The new Disney blockbuster is now in cinemas. Here’s what to expect from the highly anticipated fairy tale revamp.
On Tuesday night a few chosen people got to see Angelia Jolie in all her winged glory at the Brisbane premiere of Maleficent, inside the newly decked out Indooroopilly Shopping Centre.
Proving that Brisbane is definitely one of the cool kids now, it was one of the first screenings held in the world. While it didn’t produce the drama that accompanied the USA premiere on Wednesday night, where Brad Pitt was attacked by professional celebrity prankster Vitalii Sediuk, (causing women across the world to cry out ‘not the face’), it wasn’t without style. Maleficent clones stilt-walked their way through the smoke filled entrances, handing out treats to audience members and proving that it’s OK to take chocolate from strangers, provided that it is handed out by a horned women. And that said chocolate is free.

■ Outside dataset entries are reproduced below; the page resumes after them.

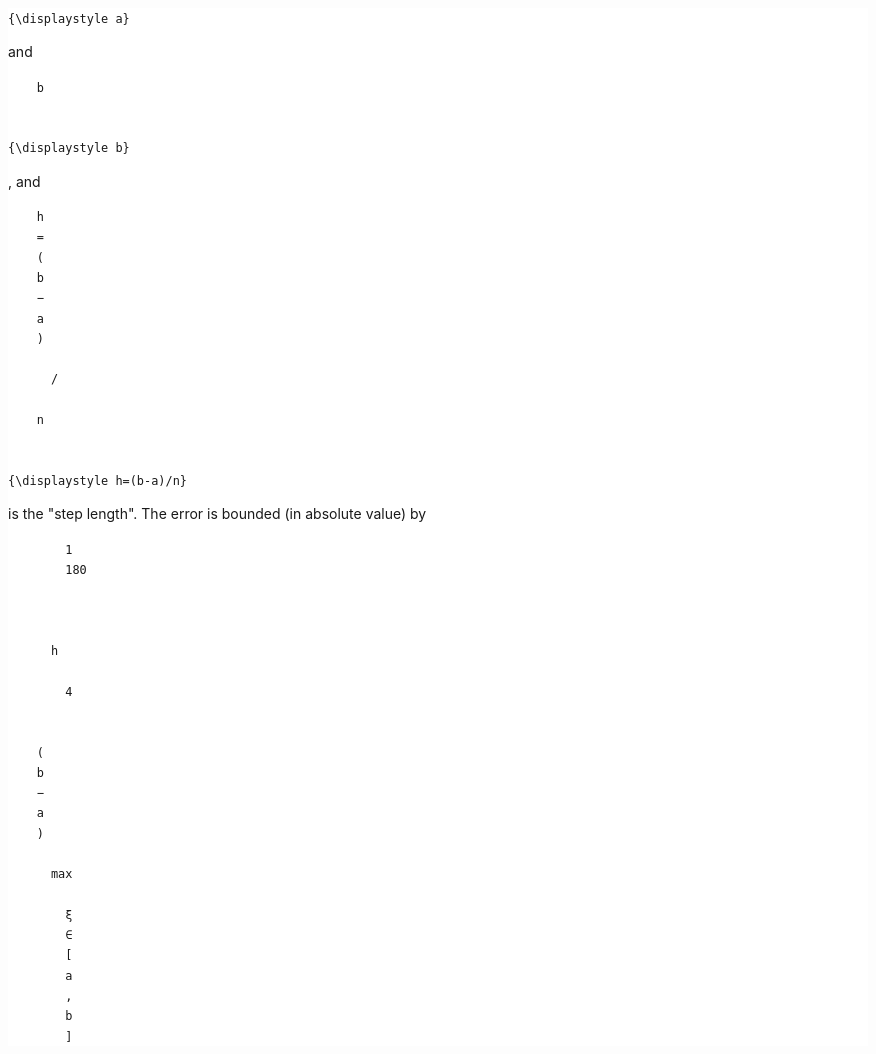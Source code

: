     
    {\displaystyle a}
  
 and 
  
    
      
        b
      
    
    {\displaystyle b}
  
, and 
  
    
      
        h
        =
        (
        b
        −
        a
        )
        
          /
        
        n
      
    
    {\displaystyle h=(b-a)/n}
  
 is the "step length". The error is bounded (in absolute value) by

  
    
      
        
          
            1
            180
          
        
        
          h
          
            4
          
        
        (
        b
        −
        a
        )
        
          max
          
            ξ
            ∈
            [
            a
            ,
            b
            ]
          
        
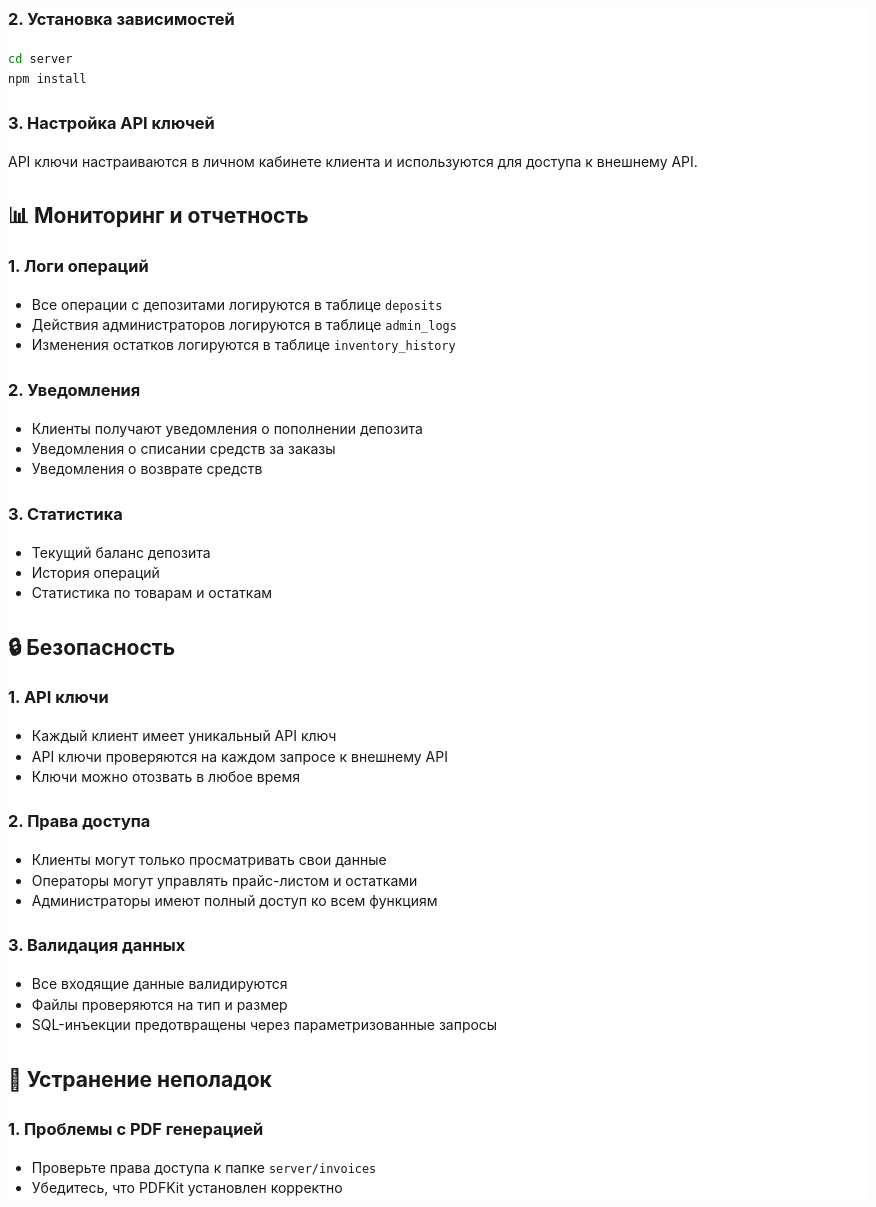 ### 2. Установка зависимостей
```bash
cd server
npm install
```

### 3. Настройка API ключей
API ключи настраиваются в личном кабинете клиента и используются для доступа к внешнему API.

## 📊 Мониторинг и отчетность

### 1. Логи операций
- Все операции с депозитами логируются в таблице `deposits`
- Действия администраторов логируются в таблице `admin_logs`
- Изменения остатков логируются в таблице `inventory_history`

### 2. Уведомления
- Клиенты получают уведомления о пополнении депозита
- Уведомления о списании средств за заказы
- Уведомления о возврате средств

### 3. Статистика
- Текущий баланс депозита
- История операций
- Статистика по товарам и остаткам

## 🔒 Безопасность

### 1. API ключи
- Каждый клиент имеет уникальный API ключ
- API ключи проверяются на каждом запросе к внешнему API
- Ключи можно отозвать в любое время

### 2. Права доступа
- Клиенты могут только просматривать свои данные
- Операторы могут управлять прайс-листом и остатками
- Администраторы имеют полный доступ ко всем функциям

### 3. Валидация данных
- Все входящие данные валидируются
- Файлы проверяются на тип и размер
- SQL-инъекции предотвращены через параметризованные запросы

## 🐛 Устранение неполадок

### 1. Проблемы с PDF генерацией
- Проверьте права доступа к папке `server/invoices`
- Убедитесь, что PDFKit установлен корректно
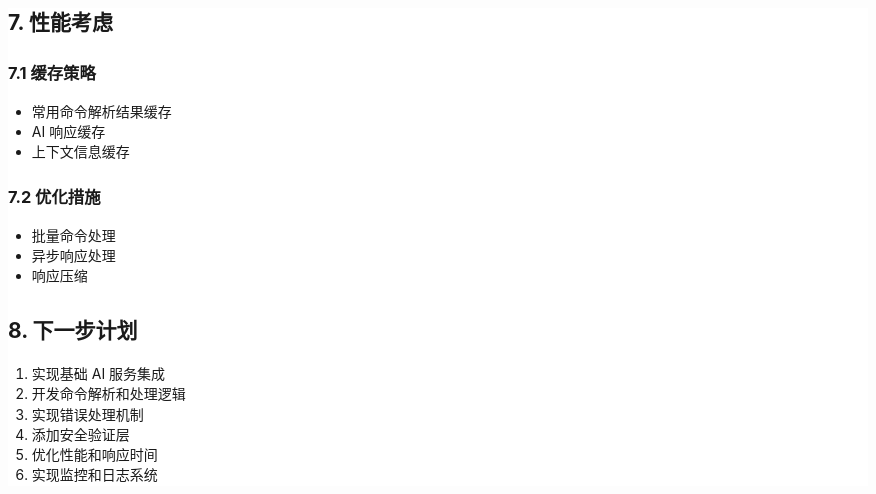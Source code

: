 ## 7. 性能考虑

### 7.1 缓存策略
- 常用命令解析结果缓存
- AI 响应缓存
- 上下文信息缓存

### 7.2 优化措施
- 批量命令处理
- 异步响应处理
- 响应压缩

## 8. 下一步计划

1. 实现基础 AI 服务集成
2. 开发命令解析和处理逻辑
3. 实现错误处理机制
4. 添加安全验证层
5. 优化性能和响应时间
6. 实现监控和日志系统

When the 3-D extravaganza finally lit up the big screen I had high hopes that Hollywood’s current obsession with redoing fairy tales was finally going to pay off and not end up as cliche filled mess with token special effects (I’m looking at you, Snow White and the Huntsman.) It’s not enough to slyly wink at your audience with a tried and true ‘this is what really happened…..’ tagline, you actually have to deliver a tale that seamlessly slips beneath the story we already know while also completely flipping it on it’s head. The trick is to expose a story within in story and to do this properly the untold story you’re now asking us to get on board with must be equal to or even better than the original tale (here’s looking at you, Wicked) .
Early on in the film we’re introduced to Jolie’s Maleficent,not as the demonesque women who forced us to hide behind the couch as kids, but as a free spirited fairy entrusted with protecting the magic filled moors from prying humans. It’s during this task that she meets and falls in love with the human boy Stefan, but all turns sour when the love-struck pair are ripped apart by Stefan’s human ambition, greed and murderous desire to be named king (humans,ugh, am I right?). Fast forward a few years and Stefan’s betrayal has sent Maleficent to a dark place, both figuratively and fashionably, and she shows up to his baby daughter Aurora’s christening in fully fledged revenge mode.
It’s here she places the curse upon a sleeping Aurora and basically repeats word for word the dialogue spouted by the animated Maleficent in the original Disney offering. Children of the 80’s who are still suffering PTSD from this particularly horrifying childhood memory may want to turn away at this point, yet it’s easily one of the few scenes in the movie where Jolie is truly deliciously evil.
As Maleficent continues her curse she decides to throw in the little side note about Aurora pricking her finger on a spinning wheel when she spies one casually sitting by the royal thrones in an all too convenient story device. Really? It’s one of the biggest days in the kingdom’s history, a slew of visiting royals have shown up with expensive gifts for the blonde bundle and you want me to believe that no one thought to move the spinning wheel out of the room? Who thought the throne room was a good place to start spinning in the first place? At this point it becomes clear that the real villain of the story is not Maleficent, it’s bad housekeeping.
The story then unfolds over 16 years from here and it’s a relatively light-heated and amusing tale. Jolie’s sarcastic portrayal of a bitter Maleficent contains the best comedic timing she-of-the-perfect-cheek-bones has ever produced, while Elle Fanning’s portrayal of Aurora is perfectly sweet and totally bland. She spends most of her screen time laughing manically at magical creatures (being blessed at birth with eternal happiness by a spazzed out fairy godmother will do that to you) and she appears to have a touch of Stockholm syndrome when it comes to her relationship with Maleficent.
All in all Disney’s newest offering is a bit of fun frivolity, with a small touch of magic that won’t necessarily take you back to childhood but will remind you that fairy tales, in any form, need to be told.
Maleficent is in cinemas now.
Will you be seeing Maleficent in cinemas? What are the best new movies you’ve seen recently?